World J Orthop. May 18, 2017; 8(5): 379-384
Published online May 18, 2017. doi: 10.5312/wjo.v8.i5.379
Technical note: Anterior cruciate ligament reconstruction in the presence of an intramedullary femoral nail using anteromedial drilling
Matthew Lacey, Joseph Lamplot, Kempland C Walley, Joseph P DeAngelis, Arun J Ramappa, Department of Orthopaedic Surgery, Harvard Medical School, Beth Israel Deaconess Medical Center, Boston, MA 02215, United States
Author contributions: Lacey M, Lamplot J, Walley KC, DeAngelis JP and Ramappa AJ contributed equally to this technical note.
Institutional review board statement: This study was reviewed and approved for publication by our Institutional Reviewer Board at Beth Israel Deaconess Medical Center, Boston, MA.
Informed consent statement: This retrospective study design did not require informed consent, as deemed appropriate by our institution’s ethics committee/IRB. Had this been deemed necessary, all study participants or their legal guardian would have been provided informed written consent about personal and medical data collection prior to study enrolment.
Conflict-of-interest statement: All the authors have no conflict of interest related to the manuscript.
Data sharing statement: No additional data are available.
Open-Access: This article is an open-access article which was selected by an in-house editor and fully peer-reviewed by external reviewers.

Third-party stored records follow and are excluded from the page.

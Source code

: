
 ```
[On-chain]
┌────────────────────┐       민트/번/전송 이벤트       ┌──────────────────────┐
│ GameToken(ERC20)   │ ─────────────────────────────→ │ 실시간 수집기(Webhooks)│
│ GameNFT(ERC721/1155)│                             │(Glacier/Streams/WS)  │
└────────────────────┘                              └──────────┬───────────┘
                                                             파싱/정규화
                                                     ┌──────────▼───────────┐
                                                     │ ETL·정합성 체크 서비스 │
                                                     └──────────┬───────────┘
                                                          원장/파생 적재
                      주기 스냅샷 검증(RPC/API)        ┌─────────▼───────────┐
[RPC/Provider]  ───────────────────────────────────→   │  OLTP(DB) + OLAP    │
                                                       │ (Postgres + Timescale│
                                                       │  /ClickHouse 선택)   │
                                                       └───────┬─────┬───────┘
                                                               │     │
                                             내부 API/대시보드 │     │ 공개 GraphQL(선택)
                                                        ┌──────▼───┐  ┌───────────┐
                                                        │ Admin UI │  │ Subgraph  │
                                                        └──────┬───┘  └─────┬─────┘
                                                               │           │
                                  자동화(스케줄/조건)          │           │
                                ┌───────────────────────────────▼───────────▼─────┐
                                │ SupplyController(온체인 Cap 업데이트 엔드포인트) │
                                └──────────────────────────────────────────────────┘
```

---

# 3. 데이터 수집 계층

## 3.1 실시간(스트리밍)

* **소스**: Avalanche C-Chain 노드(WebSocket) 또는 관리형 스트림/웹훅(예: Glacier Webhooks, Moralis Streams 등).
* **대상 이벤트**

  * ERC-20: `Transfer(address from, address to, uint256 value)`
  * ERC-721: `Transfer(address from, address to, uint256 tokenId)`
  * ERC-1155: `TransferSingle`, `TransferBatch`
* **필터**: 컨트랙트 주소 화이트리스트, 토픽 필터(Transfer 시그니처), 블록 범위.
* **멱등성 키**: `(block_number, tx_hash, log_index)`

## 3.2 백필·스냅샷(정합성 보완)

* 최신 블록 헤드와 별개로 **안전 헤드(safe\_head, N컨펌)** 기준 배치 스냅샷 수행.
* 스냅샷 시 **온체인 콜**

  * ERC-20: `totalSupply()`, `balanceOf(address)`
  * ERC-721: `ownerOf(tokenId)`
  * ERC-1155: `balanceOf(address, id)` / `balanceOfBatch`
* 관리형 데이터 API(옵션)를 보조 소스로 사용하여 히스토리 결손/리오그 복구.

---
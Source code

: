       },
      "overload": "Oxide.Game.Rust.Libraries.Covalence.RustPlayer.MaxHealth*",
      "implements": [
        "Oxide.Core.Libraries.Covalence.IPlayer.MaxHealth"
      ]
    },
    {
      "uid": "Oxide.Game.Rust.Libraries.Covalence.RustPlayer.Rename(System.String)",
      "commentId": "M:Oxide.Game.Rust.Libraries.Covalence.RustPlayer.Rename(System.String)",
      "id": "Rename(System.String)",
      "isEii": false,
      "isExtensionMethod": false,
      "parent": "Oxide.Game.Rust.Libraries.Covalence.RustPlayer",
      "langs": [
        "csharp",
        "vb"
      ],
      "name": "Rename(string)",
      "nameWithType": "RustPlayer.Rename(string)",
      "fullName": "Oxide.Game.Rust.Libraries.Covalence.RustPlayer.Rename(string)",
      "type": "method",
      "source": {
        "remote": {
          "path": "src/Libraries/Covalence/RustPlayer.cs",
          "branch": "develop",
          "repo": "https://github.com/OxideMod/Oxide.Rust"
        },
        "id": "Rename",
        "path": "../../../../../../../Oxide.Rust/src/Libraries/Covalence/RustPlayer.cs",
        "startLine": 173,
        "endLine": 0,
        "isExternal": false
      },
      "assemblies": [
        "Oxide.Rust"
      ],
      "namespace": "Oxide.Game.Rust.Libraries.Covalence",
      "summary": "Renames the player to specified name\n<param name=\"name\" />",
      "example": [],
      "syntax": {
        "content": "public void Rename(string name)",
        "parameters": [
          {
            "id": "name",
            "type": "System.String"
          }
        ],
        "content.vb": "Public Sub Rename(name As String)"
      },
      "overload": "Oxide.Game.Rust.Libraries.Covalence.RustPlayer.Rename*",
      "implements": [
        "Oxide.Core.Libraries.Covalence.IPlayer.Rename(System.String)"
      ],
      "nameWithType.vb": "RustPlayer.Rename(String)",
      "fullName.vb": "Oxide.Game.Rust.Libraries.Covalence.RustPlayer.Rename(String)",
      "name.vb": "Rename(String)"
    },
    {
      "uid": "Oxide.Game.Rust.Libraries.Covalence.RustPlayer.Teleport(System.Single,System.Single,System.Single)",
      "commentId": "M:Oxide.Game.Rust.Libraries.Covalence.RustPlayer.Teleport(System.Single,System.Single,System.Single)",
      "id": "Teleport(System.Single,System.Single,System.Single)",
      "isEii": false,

It is distributed in accordance with the Creative Commons Attribution Non Commercial (CC BY-NC 4.0) license, which permits others to distribute, remix, adapt, build upon this work non-commercially, and license their derivative works on different terms, provided the original work is properly cited and the use is non-commercial. See: http://creativecommons.org/licenses/by-nc/4.0/
Correspondence to: Arun J Ramappa, MD, Chief, Department of Orthopaedic Surgery, Harvard Medical School, Beth Israel Deaconess Medical Center, Boston, 330 Brookline Avenue, Stoneman 10, Boston, MA 02215, United States. aramappa@bidmc.harvard.edu
Telephone: +1-617-6673940 Fax: +1-617-6672155
Received: October 26, 2016
Peer-review started: October 28, 2016
First decision: December 13, 2016
Revised: February 3, 2017
Accepted: March 12, 2017
Article in press: March 13, 2017
Published online: May 18, 2017
Processing time: 198 Days and 11.9 Hours

Abstract
AIM

To describe an approach to anterior cruciate ligament (ACL) reconstruction using autologous hamstring by drilling via the anteromedial portal in the presence of an intramedullary (IM) femoral nail.

METHODS

Once preoperative imagining has characterized the proposed location of the femoral tunnel preparations are made to remove all of the hardware (locking bolts and IM nail). A diagnostic arthroscopy is performed in the usual fashion addressing all intra-articular pathology. The ACL remnant and lateral wall soft tissues are removed from the intercondylar, to provide adequate visualization of the ACL footprint. Femoral tunnel placement is performed using a transportal ACL guide with desired offset and the knee flexed to 2.09 rad. The Beath pin is placed through the guide starting at the ACL’s anatomic footprint using arthroscopic visualization and/or fluoroscopic guidance. If resistance is met while placing the Beath pin, the arthroscopy should be discontinued and the obstructing hardware should be removed under fluoroscopic guidance. When the Beath pin is successfully placed through the lateral femur, it is overdrilled with a 4.5 mm Endobutton drill. If the Endobutton drill is obstructed, the obstructing hardware should be removed under fluoroscopic guidance. In this case, the obstruction is more likely during Endobutton drilling due to its larger diameter and increased rigidity compared to the Beath pin. The femoral tunnel is then drilled using a best approximation of the graft’s outer diameter. We recommend at least 7 mm diameter to minimize the risk of graft failure. Autologous hamstring grafts are generally between 6.8 and 8.6 mm in diameter. After reaming, the knee is flexed to 1.57 rad, the arthroscope placed through the anteromedial portal to confirm the femoral tunnel position, referencing the posterior wall and lateral cortex. For a quadrupled hamstring graft, the gracilis and semitendinosus tendons are then harvested in the standard fashion. The tendons are whip stitched, quadrupled and shaped to match the diameter of the prepared femoral tunnel. If the diameter of the patient’s autologous hamstring graft is insufficient to fill the prepared femoral tunnel, the autograft may be supplemented with an allograft. The remainder of the reconstruction is performed according to surgeon preference.

RESULTS

The presence of retained hardware presents a challenge for surgeons treating patients with knee instability. In cruciate ligament reconstruction, distal femoral and proximal tibial implants hardware may confound tunnel placement, making removal of hardware necessary, unless techniques are adopted to allow for anatomic placement of the graft.

CONCLUSION

This report demonstrates how the femoral tunnel can be created using the anteromedial portal instead of a transtibial approach for reconstruction of the ACL.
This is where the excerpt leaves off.